BASE PAY COMPENSATION. Your base annualized salary will be $450,000. It will be paid in
accordance with the Companys regular payroll process and procedures.
SIGN-ON BONUS. You will receive a one-time $100,000 sign-on bonus payable on your first regular
pay date. You agree to promptly reimburse the Company for the sign-on bonus if the Company
terminates your employment for Cause (as defined below) or you resign without Good Reason (as
defined below) within the 12-month period following the State Date.
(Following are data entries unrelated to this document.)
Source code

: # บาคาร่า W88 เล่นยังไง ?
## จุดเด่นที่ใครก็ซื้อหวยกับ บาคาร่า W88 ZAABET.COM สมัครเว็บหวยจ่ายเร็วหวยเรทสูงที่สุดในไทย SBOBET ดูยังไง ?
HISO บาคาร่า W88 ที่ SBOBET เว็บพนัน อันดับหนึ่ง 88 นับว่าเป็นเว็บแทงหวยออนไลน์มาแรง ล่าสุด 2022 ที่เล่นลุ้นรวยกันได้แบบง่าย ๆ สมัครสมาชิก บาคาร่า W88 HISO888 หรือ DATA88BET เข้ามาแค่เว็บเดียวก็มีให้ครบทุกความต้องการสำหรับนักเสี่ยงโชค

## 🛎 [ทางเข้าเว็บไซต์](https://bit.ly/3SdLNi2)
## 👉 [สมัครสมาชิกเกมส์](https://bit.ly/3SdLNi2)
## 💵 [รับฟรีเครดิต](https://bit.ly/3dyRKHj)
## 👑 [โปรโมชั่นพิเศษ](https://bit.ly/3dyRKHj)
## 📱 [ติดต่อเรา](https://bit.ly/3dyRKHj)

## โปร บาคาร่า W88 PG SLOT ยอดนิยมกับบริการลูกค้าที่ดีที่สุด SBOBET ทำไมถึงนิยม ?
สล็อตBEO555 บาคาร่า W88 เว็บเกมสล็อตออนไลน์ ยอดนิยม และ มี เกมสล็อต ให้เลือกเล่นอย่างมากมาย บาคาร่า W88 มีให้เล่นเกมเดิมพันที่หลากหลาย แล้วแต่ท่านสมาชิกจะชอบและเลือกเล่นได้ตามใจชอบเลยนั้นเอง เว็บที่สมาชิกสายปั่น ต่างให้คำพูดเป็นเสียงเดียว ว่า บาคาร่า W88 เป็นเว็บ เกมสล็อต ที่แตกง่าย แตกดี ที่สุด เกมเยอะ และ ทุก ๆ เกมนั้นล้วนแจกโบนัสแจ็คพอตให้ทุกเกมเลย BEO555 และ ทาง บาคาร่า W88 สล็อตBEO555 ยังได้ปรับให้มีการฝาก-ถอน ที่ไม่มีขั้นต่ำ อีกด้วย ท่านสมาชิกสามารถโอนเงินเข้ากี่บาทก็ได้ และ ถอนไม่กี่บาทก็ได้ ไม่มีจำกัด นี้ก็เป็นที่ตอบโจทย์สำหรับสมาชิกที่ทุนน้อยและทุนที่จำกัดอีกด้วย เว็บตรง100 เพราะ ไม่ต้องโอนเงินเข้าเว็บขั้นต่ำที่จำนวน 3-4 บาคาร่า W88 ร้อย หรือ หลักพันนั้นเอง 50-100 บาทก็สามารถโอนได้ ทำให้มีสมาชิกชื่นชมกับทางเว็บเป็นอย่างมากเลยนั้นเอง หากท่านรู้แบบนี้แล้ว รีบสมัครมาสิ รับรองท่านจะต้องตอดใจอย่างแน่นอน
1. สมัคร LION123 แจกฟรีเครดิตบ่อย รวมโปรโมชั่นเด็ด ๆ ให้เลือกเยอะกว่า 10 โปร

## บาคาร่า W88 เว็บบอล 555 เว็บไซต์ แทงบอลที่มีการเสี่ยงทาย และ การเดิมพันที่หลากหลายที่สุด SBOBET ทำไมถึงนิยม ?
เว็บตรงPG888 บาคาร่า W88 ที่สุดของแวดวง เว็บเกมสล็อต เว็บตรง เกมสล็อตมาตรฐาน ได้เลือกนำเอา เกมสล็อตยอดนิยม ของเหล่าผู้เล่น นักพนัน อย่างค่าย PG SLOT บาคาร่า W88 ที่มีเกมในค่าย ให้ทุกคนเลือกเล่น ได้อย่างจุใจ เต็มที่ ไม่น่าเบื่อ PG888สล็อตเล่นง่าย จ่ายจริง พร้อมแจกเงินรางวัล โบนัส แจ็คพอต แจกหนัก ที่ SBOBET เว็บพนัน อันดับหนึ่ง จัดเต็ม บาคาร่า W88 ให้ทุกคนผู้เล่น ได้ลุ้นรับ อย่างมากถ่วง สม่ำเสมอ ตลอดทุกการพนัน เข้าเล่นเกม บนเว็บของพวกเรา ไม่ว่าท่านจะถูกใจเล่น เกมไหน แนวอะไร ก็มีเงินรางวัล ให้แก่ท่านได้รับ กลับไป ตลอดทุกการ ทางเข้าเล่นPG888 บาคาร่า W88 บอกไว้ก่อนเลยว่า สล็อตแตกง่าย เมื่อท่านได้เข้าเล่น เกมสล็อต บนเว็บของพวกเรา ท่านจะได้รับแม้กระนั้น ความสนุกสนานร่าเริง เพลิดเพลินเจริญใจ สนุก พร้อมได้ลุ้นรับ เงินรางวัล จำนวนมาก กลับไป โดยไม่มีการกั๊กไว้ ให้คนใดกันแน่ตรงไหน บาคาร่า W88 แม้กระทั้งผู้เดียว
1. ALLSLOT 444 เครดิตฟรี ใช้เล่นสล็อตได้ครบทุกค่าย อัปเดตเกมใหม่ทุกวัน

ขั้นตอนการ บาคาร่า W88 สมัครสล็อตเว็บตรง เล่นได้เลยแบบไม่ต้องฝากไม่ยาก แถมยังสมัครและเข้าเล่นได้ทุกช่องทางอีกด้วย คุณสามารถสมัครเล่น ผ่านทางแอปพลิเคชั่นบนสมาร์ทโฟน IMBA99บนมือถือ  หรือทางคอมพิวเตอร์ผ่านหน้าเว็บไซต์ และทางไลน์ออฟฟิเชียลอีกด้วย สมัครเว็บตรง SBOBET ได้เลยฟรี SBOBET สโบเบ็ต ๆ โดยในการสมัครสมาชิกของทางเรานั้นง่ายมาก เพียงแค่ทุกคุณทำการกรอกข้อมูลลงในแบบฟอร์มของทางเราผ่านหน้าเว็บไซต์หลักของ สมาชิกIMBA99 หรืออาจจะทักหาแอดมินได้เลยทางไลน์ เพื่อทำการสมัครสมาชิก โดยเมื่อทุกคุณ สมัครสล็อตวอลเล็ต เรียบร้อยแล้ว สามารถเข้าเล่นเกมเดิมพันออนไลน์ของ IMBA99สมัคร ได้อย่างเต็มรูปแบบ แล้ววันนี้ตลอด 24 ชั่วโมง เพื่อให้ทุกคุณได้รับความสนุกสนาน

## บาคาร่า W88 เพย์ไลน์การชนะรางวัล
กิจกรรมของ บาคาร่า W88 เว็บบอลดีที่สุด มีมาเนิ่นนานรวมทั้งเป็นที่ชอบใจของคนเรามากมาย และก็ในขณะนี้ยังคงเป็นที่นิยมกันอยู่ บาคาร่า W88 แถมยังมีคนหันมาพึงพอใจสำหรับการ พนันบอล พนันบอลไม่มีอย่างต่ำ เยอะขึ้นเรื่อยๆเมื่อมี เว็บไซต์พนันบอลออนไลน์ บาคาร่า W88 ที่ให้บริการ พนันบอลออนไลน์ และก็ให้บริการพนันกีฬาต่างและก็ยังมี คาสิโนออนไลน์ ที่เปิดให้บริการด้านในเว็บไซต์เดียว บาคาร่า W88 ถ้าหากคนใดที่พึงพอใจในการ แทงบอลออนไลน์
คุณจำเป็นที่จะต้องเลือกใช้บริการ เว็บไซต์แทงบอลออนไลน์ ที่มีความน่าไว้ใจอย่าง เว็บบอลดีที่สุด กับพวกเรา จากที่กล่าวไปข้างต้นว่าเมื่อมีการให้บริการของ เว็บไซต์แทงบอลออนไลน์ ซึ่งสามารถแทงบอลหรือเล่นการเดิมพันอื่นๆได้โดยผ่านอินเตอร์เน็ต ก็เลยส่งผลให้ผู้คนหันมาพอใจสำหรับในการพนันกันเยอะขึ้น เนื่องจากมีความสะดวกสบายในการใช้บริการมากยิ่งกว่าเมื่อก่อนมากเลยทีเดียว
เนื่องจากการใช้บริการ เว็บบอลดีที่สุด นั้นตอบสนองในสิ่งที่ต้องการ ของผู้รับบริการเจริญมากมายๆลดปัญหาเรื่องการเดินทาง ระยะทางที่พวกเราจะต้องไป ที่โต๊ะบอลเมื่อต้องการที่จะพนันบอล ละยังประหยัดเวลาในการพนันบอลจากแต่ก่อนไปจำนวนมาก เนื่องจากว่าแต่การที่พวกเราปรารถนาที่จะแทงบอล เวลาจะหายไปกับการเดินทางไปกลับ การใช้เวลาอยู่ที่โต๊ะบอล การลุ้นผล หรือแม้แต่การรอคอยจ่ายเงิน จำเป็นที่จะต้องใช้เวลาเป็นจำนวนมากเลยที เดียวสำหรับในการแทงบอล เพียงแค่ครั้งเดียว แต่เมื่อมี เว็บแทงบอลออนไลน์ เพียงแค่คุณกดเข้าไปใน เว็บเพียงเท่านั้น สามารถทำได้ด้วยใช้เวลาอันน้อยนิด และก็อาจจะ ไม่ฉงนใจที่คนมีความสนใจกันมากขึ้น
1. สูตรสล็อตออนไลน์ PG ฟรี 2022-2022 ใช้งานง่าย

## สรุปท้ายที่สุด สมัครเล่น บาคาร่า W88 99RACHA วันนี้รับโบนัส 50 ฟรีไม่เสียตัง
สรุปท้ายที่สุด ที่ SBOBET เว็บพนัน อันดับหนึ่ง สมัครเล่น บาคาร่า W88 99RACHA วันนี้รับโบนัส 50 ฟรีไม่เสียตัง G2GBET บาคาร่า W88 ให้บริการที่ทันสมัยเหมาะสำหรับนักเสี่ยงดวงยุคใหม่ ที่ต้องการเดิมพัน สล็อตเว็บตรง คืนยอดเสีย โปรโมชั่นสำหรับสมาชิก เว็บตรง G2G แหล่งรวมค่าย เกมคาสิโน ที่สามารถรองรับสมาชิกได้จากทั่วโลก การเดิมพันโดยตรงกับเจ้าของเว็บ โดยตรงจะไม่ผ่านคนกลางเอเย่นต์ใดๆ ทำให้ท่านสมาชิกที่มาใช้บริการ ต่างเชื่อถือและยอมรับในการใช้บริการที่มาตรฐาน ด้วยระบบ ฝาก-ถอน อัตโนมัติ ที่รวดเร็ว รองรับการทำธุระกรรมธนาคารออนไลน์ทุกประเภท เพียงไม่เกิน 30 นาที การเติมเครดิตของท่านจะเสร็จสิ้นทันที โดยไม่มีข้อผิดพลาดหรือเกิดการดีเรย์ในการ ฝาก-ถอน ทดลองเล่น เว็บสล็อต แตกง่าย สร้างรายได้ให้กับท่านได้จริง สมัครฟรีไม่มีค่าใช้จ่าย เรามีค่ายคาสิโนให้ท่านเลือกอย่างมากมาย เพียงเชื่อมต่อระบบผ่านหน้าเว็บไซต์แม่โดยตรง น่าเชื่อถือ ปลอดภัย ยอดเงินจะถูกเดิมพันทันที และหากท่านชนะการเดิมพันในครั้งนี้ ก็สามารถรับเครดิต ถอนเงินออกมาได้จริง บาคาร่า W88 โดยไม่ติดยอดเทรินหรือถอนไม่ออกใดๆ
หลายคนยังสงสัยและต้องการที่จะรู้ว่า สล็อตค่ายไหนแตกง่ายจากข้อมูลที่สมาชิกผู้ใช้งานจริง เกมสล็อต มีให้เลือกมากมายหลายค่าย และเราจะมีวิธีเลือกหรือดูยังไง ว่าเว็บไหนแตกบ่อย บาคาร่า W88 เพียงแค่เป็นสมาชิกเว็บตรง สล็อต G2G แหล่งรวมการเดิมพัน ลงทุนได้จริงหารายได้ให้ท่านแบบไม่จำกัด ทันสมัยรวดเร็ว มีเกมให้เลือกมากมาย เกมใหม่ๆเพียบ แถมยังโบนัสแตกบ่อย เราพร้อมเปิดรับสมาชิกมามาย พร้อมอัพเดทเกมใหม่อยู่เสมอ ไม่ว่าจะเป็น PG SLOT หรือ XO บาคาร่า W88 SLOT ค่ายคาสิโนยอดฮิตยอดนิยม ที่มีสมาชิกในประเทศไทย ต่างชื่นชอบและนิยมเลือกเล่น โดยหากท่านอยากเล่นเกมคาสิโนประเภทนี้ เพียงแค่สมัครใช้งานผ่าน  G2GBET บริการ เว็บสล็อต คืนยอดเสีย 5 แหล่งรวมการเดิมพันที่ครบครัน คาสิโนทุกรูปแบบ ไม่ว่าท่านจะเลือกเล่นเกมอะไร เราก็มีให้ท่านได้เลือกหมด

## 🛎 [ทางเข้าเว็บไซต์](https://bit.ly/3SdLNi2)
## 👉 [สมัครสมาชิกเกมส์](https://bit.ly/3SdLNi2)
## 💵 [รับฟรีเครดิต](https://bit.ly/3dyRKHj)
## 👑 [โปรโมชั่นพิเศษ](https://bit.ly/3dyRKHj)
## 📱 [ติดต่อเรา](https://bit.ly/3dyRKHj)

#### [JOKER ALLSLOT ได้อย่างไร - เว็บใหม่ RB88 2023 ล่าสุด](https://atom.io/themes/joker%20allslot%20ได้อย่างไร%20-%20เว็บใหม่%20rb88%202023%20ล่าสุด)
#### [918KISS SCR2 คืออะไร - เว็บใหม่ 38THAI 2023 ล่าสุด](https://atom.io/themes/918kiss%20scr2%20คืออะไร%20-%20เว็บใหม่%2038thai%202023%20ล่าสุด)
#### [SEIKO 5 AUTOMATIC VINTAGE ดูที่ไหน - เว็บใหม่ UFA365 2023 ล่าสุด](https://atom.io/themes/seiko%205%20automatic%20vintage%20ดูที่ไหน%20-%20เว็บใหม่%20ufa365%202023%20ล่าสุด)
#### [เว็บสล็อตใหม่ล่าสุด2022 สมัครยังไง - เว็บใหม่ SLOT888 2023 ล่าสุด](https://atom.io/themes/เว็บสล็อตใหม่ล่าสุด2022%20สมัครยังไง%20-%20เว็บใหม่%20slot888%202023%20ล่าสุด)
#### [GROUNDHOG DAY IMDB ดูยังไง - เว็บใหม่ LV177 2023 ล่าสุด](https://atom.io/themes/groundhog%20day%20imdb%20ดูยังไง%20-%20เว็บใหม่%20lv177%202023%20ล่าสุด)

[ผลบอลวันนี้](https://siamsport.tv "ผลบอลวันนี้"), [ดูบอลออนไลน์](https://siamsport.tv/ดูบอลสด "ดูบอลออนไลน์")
The amount of such
reimbursement shall be pro-rated based on the number of days you are employed by the Company during
such 12 month period.
INCENTIVE PAY COMPENSATION. You will be eligible to participate in the Companys Annual Incentive
Compensation Plan that provides an on-target bonus equal to seventy-five (75%) of your base
salary at 100% of corporate plan achievement. Provided that you remain employed by the Company
through December 31, 2011, (i) your 2011 bonus will be guaranteed at $338,000, reflecting full-year
100% pay-out, and (ii) you will be entitled to an additional $100,000 one-time incentive payment.
PARTICIPATION PLAN. You will be eligible to participate in the Participation Plan (the Plan),
subject to the terms and conditions of the Plan, with an allocation of performance units equal to
2.0 percentage points which represents 25% of the management allocation pool.
VACATION. You will be entitled to four (4) weeks of paid vacation per calendar year, which vacation
will be taken at the reasonable and mutual convenience of you and the Company.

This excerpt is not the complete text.